Unfortunately, while this sounds like a good idea, it’s not so true in practice, said Schwartz. Oftentimes, most of the activity going on in a system at any given time is abnormal and unpredictable. With so many moving pieces in most systems, it’s tough to distill normality into a single algorithm.
“Ultimately it gets boiled down to some equation somewhere that ends up being a proxy for what’s assumed to be normal, and you use that model to predict. You train the model on past data and say in the case of monitoring, you’re going to look at data as it comes in and say ‘is this data point anomalous?'” said Schwartz.
Not only is it incredibly hard to figure out what normal means in a system, it’s also hazardous to make a wrong guess. If the pagers inside your administrators’ pockets are going off every time something abnormal happens on your network, they’ll likely be going off every few minutes.
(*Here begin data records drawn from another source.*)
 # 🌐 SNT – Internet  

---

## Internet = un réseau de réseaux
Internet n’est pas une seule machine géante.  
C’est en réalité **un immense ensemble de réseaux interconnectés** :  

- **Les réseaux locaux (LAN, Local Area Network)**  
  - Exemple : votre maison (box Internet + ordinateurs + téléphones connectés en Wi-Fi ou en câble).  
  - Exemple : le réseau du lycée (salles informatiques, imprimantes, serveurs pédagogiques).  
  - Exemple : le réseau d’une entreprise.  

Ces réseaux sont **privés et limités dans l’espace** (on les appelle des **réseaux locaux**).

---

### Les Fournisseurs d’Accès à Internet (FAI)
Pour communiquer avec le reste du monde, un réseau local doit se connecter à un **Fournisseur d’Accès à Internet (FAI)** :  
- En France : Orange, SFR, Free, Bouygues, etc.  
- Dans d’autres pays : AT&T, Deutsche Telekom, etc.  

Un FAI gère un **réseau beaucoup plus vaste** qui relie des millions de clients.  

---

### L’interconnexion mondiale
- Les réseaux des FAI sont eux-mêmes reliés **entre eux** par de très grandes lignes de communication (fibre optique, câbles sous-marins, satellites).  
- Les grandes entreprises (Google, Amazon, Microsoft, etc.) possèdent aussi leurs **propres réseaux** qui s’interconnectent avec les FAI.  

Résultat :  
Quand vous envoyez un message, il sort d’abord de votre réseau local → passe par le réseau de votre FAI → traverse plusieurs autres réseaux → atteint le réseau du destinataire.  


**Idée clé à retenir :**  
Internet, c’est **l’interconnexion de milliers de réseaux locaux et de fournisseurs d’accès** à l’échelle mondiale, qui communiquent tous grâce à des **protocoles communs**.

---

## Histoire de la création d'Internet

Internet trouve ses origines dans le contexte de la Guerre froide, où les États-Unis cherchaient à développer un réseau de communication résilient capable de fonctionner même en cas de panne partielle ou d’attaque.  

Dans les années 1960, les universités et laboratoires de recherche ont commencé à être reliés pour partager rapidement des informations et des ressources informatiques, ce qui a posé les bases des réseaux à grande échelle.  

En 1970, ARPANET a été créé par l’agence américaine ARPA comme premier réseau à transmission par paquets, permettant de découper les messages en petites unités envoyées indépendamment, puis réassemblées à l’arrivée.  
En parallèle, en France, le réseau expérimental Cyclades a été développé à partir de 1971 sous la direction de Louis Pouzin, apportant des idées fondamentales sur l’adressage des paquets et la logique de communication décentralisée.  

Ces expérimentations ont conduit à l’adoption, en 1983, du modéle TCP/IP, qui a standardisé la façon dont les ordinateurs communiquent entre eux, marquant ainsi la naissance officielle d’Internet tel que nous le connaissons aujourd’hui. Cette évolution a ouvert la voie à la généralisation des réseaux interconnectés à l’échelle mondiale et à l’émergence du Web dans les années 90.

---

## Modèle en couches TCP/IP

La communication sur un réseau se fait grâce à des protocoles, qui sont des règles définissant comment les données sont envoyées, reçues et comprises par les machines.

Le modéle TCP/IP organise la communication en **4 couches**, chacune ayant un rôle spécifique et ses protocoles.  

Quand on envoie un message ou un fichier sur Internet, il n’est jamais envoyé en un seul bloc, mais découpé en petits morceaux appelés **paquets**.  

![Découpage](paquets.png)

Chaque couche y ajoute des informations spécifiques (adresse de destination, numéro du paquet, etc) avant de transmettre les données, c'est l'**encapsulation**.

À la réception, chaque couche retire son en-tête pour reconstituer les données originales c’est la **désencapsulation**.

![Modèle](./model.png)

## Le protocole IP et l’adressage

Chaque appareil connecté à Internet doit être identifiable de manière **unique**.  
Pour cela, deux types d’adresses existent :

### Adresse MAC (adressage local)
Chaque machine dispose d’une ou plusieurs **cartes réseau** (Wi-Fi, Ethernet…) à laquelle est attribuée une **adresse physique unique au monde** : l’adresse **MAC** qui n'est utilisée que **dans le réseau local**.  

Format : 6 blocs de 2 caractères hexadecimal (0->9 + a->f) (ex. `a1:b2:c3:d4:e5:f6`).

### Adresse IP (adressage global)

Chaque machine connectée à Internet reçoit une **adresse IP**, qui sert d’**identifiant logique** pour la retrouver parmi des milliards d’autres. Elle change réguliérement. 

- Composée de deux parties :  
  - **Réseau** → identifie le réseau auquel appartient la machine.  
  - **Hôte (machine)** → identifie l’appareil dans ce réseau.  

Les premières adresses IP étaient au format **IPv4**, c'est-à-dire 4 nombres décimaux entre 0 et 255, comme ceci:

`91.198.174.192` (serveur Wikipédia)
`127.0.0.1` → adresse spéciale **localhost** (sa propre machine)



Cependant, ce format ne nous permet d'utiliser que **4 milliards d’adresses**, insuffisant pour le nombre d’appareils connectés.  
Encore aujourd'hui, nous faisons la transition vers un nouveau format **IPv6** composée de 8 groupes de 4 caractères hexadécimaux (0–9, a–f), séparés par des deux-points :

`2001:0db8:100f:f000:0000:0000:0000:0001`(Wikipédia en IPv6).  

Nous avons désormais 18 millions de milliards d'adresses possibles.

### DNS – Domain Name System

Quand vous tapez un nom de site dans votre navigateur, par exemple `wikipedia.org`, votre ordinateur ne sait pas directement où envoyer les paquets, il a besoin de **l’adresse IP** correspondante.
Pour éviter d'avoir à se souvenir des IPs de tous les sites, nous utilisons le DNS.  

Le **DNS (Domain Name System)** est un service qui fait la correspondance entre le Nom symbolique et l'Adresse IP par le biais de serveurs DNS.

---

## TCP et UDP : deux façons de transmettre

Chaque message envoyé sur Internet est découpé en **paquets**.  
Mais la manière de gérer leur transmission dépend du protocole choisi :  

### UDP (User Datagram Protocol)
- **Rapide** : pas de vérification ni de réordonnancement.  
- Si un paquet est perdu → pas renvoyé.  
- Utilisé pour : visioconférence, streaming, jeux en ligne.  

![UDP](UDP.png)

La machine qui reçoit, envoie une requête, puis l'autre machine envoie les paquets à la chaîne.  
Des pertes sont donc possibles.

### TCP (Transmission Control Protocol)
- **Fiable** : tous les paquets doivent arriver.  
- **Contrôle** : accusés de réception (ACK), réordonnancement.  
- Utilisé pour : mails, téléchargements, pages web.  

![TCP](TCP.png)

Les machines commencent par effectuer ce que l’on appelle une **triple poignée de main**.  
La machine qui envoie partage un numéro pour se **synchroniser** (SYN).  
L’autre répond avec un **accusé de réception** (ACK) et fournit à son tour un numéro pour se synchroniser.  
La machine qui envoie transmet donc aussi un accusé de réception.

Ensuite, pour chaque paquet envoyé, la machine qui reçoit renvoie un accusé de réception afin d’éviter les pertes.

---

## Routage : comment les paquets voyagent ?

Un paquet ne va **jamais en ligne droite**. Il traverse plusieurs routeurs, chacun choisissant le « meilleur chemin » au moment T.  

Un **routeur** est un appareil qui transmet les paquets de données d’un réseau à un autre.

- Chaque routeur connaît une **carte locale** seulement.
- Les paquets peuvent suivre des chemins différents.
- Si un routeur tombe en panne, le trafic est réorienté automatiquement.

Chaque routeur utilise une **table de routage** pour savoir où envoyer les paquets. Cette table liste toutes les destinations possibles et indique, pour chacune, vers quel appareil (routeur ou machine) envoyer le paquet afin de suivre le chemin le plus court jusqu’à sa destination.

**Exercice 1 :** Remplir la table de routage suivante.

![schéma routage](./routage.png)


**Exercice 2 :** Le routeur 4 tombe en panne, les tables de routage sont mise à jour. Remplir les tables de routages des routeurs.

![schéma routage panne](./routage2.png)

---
Such a spamming of the pager would result in most administrators ignoring alerts entirely, which would create a major problem when something bad really happens.
Schwartz even tried to come at the anomaly problem from another direction: he attempted to measure the time between changes in host services. He hoped to find anomalies by detecting when the time between changes changed. As a result, however, Schwartz said he built the most useless spam generation machine he’d ever seen.
“The truth is, there’s all these wacky things happening in our systems all the time. They’re not actionable, they’re not diagnosable, and there’s nothing for you to do about it. On the other hand, if you build these models, even if you work hard you get lots of indications something abnormal happened, and the cost-benefit is exactly the reverse of what we as engineers are wired to think,” said Schwartz. Having these systems in place can create more work, essentially.
“Alerts that come in that are non-actionable immediately turn alerting systems into a Gmail filter to the trash bin. They create pager burnout. These results come out of a black box that’s not interpretable. The data is already highly digested. It is surprising how quickly you end up six or eight degrees away from the original input,” said Schwartz.
When the chips are down and a system is broken, added Schwartz, the last thing you want to do is try and figure out what some black box means when it tells you there’s a problem. This is why many administrators simply end up opening an SSH connection to the problem machine anyway: they need to see the root of the problem, not some blinking light that vaguely indicates there’s an issue.